The kabbalists tell us that even King Solomon refers to this portion and to the process of Parah Adumah, the red heifer, that was burnt and used as a purification tool to remove any attachment to the force of death, when he said, “I tried to attain wisdom, but I found it to be far from me.” And what the kabbalists teach is that to be able to see Light where others see darkness, to be able to reveal Light where others experience darkness, is really the entire purpose we are in this world; the entire purpose our soul was put into this physical body was so that we can, throughout life, find those places that are dark, that have concealed Light within them, and reveal them as Light.
Moses was able to do that all the time, even when experiencing death. When he saw the death of Korach, as well as of Aaron’s sons Nadav and Avihu, for example, and others saw darkness, he saw only Light. But most people can’t see that Light, and even King Solomon, who understood that the entire purpose of our lives in this world is to experience and go to those places of darkness and reveal Light, said that it is still work for him, it’s far from him, to be able to see those who are experiencing death and be able to maintain consciousness, to be able to see only Light there.

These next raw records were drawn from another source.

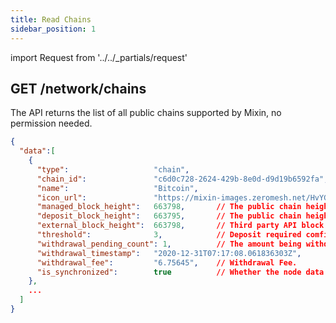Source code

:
 ```yaml
---
title: Read Chains
sidebar_position: 1
---
```


import Request from '../../_partials/request'

## GET /network/chains

The API returns the list of all public chains supported by Mixin, no permission needed.

<Request title="Read chains information" isPublic url="/network/chains" />

```json title="Response"
{
  "data":[
    {
      "type":                   "chain",
      "chain_id":               "c6d0c728-2624-429b-8e0d-d9d19b6592fa",
      "name":                   "Bitcoin",
      "icon_url":               "https://mixin-images.zeromesh.net/HvYGJsV5TGeZ-X9Ek3FEQohQZ3fE9LBEBGcOcn4c4BNHovP4fW4YB97Dg5LcXoQ1hUjMEgjbl1DPlKg1TW7kK6XP=s128",
      "managed_block_height":   663798,       // The public chain height synchronized by Minxin.
      "deposit_block_height":   663795,       // The public chain height where Mixin handles the deposit.
      "external_block_height":  663798,       // Third party API block height.
      "threshold":              3,            // Deposit required comfirmations.
      "withdrawal_pending_count": 1,          // The amount being withdrawn.
      "withdrawal_timestamp":   "2020-12-31T07:17:08.061836303Z",
      "withdrawal_fee":         "6.75645",    // Withdrawal Fee.
      "is_synchronized":        true          // Whether the node data synchronization of the current public chain normal.
    },
    ...
  ]
}
```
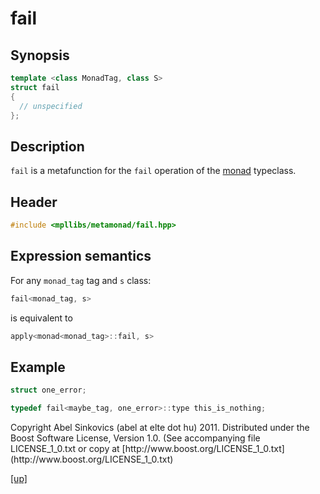 # fail

## Synopsis

```cpp
template <class MonadTag, class S>
struct fail
{
  // unspecified
};
```

## Description

`fail` is a metafunction for the `fail` operation of the [monad](monad.html)
typeclass.

## Header

```cpp
#include <mpllibs/metamonad/fail.hpp>
```

## Expression semantics

For any `monad_tag` tag and `s` class:

```cpp
fail<monad_tag, s>
```

is equivalent to

```cpp
apply<monad<monad_tag>::fail, s>
```

## Example

```cpp
struct one_error;

typedef fail<maybe_tag, one_error>::type this_is_nothing;
```

<p class="copyright">
Copyright Abel Sinkovics (abel at elte dot hu) 2011.
Distributed under the Boost Software License, Version 1.0.
(See accompanying file LICENSE_1_0.txt or copy at
[http://www.boost.org/LICENSE_1_0.txt](http://www.boost.org/LICENSE_1_0.txt)
</p>

[[up]](reference.html)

And that’s what Shabbat Chukat is about; it is really the Shabbat when we’re overwhelmed with the force of purification to remove all the attachments that we have brought upon ourselves that manifest as negativity. Ultimately, we want to be on the level of Moses, where no matter what darkness we see, we only see Light. It is a gift of the portion Chukat, the strengthening of our consciousness such that where others might see darkness, we see only the Light that is concealed there.